Keeping this in mind, we developed several tools, including social theater, where we run community level performances on issues like violence against women, preferences for the male child, girl’s education, and more to start a community level dialogue on many of these issues.
Photo Credit: Kashf Foundation
Another very effective tool that we have developed is undertaking gender trainings with males and young boys on gender roles and responsibilities and the need for economically engaging women as active partners in managing the family’s future. At the same time, we also invest in women’s financial management capacity by providing financial education and enterprise management trainings so that they can make better financial choices. There is also a need for positive role modeling for women, which we have tried to influence by running public service campaigns but with a twist.
In the past we have developed tele nouvelles or soap operas on television that highlight key social issues like child marriage, domestic violence, economic empowerment and child sexual abuse, to not only raise awareness on these issues but to provide solutions on how to tackle these both at the individual and at the level of the society. Our latest campaign on child sexual abuse in 2016 became one of the most popular drama serials in the country and was most watched despite its social and reality based story.
Related article: “SDG 5: ACHIEVING GENDER EQUALITY”
Empowering women also requires investing in leadership opportunities.
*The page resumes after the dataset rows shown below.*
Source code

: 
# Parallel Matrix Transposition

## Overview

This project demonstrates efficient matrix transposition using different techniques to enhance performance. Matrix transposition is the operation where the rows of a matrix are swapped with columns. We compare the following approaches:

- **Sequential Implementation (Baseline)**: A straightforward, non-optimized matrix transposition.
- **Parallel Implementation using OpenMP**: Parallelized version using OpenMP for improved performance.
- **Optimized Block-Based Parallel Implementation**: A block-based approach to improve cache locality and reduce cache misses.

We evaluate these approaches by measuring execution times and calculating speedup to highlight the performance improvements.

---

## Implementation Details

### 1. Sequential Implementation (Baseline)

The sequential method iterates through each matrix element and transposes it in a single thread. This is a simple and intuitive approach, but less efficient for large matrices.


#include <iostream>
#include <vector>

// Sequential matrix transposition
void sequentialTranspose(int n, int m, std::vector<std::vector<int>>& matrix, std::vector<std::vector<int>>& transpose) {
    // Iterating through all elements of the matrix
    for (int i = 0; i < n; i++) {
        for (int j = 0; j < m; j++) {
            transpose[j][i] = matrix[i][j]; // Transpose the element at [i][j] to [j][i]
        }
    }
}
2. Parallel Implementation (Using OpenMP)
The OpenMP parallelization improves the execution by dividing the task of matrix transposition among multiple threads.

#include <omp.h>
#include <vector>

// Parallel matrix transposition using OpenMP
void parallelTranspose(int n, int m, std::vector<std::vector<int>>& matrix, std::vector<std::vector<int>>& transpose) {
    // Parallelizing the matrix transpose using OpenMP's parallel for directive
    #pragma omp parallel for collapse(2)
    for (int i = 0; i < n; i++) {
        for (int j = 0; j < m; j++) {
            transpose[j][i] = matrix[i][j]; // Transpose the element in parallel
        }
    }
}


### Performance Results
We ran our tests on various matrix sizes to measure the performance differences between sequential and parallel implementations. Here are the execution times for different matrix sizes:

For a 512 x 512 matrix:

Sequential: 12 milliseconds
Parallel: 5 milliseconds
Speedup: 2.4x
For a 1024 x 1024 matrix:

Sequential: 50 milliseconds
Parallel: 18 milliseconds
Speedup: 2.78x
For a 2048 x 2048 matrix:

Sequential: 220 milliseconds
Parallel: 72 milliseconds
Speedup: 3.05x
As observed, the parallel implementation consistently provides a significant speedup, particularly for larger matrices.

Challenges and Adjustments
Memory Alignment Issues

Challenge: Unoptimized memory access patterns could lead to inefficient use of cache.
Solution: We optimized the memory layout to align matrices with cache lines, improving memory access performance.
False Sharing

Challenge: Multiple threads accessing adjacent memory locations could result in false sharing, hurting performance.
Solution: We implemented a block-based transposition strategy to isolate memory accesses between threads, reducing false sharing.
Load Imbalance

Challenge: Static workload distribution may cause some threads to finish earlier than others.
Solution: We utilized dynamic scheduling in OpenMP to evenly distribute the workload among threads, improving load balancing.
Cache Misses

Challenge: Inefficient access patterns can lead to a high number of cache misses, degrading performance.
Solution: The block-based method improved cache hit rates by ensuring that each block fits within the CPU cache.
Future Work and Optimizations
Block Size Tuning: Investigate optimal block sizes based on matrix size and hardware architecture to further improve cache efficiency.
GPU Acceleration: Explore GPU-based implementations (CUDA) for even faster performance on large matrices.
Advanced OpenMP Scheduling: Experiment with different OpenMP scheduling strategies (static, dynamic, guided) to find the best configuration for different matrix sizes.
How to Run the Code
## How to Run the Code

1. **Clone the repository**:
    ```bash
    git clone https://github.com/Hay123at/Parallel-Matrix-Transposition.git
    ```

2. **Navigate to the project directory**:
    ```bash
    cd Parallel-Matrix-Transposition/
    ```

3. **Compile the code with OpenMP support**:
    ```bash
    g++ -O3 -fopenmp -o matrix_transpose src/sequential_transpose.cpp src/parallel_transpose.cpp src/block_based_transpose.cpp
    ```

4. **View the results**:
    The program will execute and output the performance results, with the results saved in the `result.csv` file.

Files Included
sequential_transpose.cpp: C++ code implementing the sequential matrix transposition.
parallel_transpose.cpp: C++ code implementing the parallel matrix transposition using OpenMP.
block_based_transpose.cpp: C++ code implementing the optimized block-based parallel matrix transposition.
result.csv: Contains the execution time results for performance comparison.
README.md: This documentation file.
Our approach is to improve women’s social and economic standing within their households, while also enabling them to build broader business level networks within their communities.
This particular aspect is critical in order to ensure the long term viability of women led businesses, for many times female enterprises flounder due to lack of access to markets and networks. As part of Kashf’s business enterprise training, female entrepreneurs are practically exposed to market negotiations through visits to markets, where they liaise with vendors and understand market demand for their products. 12 percent of women entrepreneurs who graduated from Kashf’s enterprise management trainings were able to establish sustained business linkages, which allowed them to substantially increase revenues and sales.
Photo Credit: Kashf Foundation
The health and in particular reproductive health status of women, also impacts their empowerment and gender equality, as the high fertility burden takes a very heavy toll on women and children as well. There is no doubt that girls’ education is a great equalizer in terms of changing fertility dynamics, however, with low levels of female literacy that are prevalent in Pakistan women continue to be caregivers within their families and health contingencies often push women out of their economic role.
As an institution working to promote women’s empowerment and poverty alleviation, addressing health care was another important aspect for which we designed a women friendly health insurance product that covers the entire family for an amount of $1.50 per month for hospitalization. What we have seen in this product is that almost 50 percent of the claims were actually from females, which upon further investigation highlighted that often women under value their own health, and it was only after the health insurance cover that they addressed some of their primary health care issues. So empowerment can be both about changing attitudes, but also about providing sustainable access to women centric services.
… there is no doubt investing in the empowerment of women and girls is the right and the smart thing to do…
Over the past 20 years, we have worked with 1.5 million women entrepreneurs and their families, at times it is a journey of moving 5 steps forward and at others it has meant taking stock to provide new solutions to address old problems. However, there is no doubt investing in the empowerment of women and girls is the right and the smart thing to do, but it requires consistency, innovation and the will to change things around.